マツヨイグサ (待宵草)


 アカバナ科に属する北アメリカ原産の帰化植物で、江戸末期に観賞用として日本に入ってきた。花期は5〜8月。

 マツヨイグサは、夕方になると鮮やかな黄色の花を開くが、翌日には萎んでしまい、色も黄色から赤に変わる。漢字では「待宵草」と書き、宵を待って花が咲くというので付けられ名で、朝顔や夕顔と同じように開花時刻に因んだ命名である。マツヨイグサ属には、他にもオオマツヨイグサ、コマツヨイグサなどがあって、いずれも黄色の花が美しいが、中でもオオマツヨイグサの花が最も大きくて見事である。
 竹久夢二の歌ですっかり有名になった「宵待草」は、オオマツヨイグサを指している。夢二が待宵草と宵待草を取り違えてしまったのだそうだが、国語辞典によると宵待草はオオマツヨイグサの異称とあり、別名として認知されているようである。また月見草と呼ばれることもあるようだが、月見草は別にある。
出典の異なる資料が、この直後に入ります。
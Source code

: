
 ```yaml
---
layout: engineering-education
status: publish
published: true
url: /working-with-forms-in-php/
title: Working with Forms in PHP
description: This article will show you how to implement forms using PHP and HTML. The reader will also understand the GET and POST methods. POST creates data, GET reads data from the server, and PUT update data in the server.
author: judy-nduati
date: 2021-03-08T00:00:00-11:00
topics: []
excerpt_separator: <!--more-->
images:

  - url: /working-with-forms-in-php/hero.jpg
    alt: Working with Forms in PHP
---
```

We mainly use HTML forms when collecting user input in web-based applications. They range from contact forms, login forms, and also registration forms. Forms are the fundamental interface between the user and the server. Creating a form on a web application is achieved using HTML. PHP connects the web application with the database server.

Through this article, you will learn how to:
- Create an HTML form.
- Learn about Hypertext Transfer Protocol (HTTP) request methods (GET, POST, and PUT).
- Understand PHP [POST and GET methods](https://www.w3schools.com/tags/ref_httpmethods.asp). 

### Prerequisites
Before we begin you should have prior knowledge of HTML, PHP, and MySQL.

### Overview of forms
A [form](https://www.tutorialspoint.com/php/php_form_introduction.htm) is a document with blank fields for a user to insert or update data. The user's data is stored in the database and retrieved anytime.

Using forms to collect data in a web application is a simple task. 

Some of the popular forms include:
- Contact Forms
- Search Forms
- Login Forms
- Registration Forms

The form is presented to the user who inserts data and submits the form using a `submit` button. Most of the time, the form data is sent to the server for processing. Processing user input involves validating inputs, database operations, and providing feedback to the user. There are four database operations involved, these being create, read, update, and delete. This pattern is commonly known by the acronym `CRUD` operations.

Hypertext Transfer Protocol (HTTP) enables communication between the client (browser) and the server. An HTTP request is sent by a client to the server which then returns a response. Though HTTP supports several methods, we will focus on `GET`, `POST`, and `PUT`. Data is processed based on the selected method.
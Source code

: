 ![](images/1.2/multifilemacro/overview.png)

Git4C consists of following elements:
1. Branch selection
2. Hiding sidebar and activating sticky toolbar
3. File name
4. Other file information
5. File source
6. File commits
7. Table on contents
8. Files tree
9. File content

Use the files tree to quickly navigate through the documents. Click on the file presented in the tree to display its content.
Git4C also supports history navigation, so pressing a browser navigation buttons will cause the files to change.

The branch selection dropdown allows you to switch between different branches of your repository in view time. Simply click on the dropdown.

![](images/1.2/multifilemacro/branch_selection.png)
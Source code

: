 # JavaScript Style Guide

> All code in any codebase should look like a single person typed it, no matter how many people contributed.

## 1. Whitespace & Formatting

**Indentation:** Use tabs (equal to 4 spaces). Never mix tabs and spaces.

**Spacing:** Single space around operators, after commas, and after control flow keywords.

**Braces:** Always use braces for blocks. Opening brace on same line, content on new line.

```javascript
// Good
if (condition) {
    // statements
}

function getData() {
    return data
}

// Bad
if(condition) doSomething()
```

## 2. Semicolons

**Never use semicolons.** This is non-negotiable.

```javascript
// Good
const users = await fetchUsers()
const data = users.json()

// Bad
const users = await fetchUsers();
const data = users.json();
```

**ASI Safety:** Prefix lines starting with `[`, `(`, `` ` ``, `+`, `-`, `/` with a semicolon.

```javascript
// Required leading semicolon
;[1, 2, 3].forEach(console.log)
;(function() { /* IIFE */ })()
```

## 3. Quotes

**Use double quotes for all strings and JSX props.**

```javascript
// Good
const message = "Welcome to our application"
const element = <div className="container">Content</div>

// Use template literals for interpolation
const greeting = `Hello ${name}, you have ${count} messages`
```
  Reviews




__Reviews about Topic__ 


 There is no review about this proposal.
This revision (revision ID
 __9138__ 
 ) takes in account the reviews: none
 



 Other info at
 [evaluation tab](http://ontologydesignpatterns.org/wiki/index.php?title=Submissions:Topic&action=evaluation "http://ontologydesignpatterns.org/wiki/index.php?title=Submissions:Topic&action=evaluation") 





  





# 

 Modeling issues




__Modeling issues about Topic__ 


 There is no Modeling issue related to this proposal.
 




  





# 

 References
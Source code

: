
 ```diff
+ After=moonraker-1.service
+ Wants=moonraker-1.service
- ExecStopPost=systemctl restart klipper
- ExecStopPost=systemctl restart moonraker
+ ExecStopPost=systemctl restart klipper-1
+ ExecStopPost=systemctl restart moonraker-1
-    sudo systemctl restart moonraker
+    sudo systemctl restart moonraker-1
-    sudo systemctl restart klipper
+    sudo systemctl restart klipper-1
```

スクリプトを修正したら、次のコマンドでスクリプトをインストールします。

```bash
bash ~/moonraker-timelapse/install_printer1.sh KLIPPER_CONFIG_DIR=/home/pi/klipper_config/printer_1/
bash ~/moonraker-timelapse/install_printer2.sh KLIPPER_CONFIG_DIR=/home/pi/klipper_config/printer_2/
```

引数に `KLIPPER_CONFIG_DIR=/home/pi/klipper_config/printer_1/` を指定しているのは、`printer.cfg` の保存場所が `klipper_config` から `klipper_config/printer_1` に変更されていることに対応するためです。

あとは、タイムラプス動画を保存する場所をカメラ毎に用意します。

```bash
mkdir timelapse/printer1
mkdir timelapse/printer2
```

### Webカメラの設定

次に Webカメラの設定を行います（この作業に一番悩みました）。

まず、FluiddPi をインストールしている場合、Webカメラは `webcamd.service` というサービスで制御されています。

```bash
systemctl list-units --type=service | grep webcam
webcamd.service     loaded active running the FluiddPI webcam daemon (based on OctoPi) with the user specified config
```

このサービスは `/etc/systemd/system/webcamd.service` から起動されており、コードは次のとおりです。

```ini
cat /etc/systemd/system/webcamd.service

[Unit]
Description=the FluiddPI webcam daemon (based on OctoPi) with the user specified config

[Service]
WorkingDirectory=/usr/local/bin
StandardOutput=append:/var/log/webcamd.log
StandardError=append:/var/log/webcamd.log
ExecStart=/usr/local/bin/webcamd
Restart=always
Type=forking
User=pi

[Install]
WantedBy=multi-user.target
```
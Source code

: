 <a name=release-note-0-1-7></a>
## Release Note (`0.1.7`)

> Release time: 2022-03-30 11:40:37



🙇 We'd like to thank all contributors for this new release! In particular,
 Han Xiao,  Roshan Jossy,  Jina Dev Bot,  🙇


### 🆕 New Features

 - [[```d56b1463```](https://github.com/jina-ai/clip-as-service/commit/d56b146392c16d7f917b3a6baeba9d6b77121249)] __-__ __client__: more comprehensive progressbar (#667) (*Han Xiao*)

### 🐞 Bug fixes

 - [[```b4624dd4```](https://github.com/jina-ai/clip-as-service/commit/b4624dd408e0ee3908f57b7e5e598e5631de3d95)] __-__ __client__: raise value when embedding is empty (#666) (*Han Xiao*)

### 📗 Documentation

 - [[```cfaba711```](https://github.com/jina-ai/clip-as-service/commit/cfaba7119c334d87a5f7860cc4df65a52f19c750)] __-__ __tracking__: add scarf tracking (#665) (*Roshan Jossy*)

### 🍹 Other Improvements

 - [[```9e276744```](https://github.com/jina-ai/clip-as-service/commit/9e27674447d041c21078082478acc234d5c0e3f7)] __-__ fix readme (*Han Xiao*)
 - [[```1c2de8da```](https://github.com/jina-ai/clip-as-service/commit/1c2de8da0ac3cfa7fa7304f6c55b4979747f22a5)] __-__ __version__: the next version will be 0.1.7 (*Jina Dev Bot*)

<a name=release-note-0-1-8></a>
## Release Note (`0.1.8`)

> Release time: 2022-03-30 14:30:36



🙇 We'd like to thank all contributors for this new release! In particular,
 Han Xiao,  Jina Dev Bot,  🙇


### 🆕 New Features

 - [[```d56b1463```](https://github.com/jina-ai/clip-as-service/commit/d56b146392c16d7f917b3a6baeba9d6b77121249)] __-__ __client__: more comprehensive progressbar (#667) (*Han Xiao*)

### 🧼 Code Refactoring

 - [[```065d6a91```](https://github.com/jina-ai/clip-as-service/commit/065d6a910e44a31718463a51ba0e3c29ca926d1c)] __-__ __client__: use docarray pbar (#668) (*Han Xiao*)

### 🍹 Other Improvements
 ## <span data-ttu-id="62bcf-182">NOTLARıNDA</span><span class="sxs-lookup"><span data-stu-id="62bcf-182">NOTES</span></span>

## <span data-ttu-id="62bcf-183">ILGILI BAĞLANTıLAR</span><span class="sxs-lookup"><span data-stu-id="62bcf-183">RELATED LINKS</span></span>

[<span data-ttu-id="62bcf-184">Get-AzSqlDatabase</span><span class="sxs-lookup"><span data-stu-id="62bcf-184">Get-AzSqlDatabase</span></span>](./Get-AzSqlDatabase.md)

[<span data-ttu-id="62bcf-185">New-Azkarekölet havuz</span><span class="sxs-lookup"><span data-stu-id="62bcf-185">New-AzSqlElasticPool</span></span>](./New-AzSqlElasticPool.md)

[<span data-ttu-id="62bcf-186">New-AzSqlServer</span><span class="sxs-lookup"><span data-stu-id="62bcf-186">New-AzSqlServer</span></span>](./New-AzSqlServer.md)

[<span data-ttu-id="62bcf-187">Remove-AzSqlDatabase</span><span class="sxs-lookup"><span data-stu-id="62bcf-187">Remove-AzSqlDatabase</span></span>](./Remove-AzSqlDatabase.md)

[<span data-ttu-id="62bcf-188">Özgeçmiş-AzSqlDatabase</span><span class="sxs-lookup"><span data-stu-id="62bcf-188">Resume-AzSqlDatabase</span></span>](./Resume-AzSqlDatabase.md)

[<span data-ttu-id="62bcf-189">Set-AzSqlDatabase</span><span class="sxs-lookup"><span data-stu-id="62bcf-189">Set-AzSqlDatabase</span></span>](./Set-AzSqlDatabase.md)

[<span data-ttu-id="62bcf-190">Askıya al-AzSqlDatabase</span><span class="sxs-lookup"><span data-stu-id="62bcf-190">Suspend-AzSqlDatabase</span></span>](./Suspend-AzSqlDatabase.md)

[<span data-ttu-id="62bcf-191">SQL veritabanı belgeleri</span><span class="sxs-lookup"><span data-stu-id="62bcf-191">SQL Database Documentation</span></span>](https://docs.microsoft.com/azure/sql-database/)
マツヨイグサと同じアカバナ科マツヨイグサ属で夕方に花が咲く点は似ているが、花の色は白である。と言って、マツヨイグサを月見草と呼ぶのは間違いだと言うわけではないようだ。国語辞典によると、月見草とは本来の月見草を指す場合と、マツヨイグサ属の植物全体を指す場合とがあるそうである。太宰治が「冨嶽百景」の中で「富士山には月見草がよく似合う」と書いているが、これはオオマツヨイグサのことを指しているとのこと。因みに、オオマツヨイグサが日本に入ってきたのは、マツヨイグサより少し後の明治のはじめである。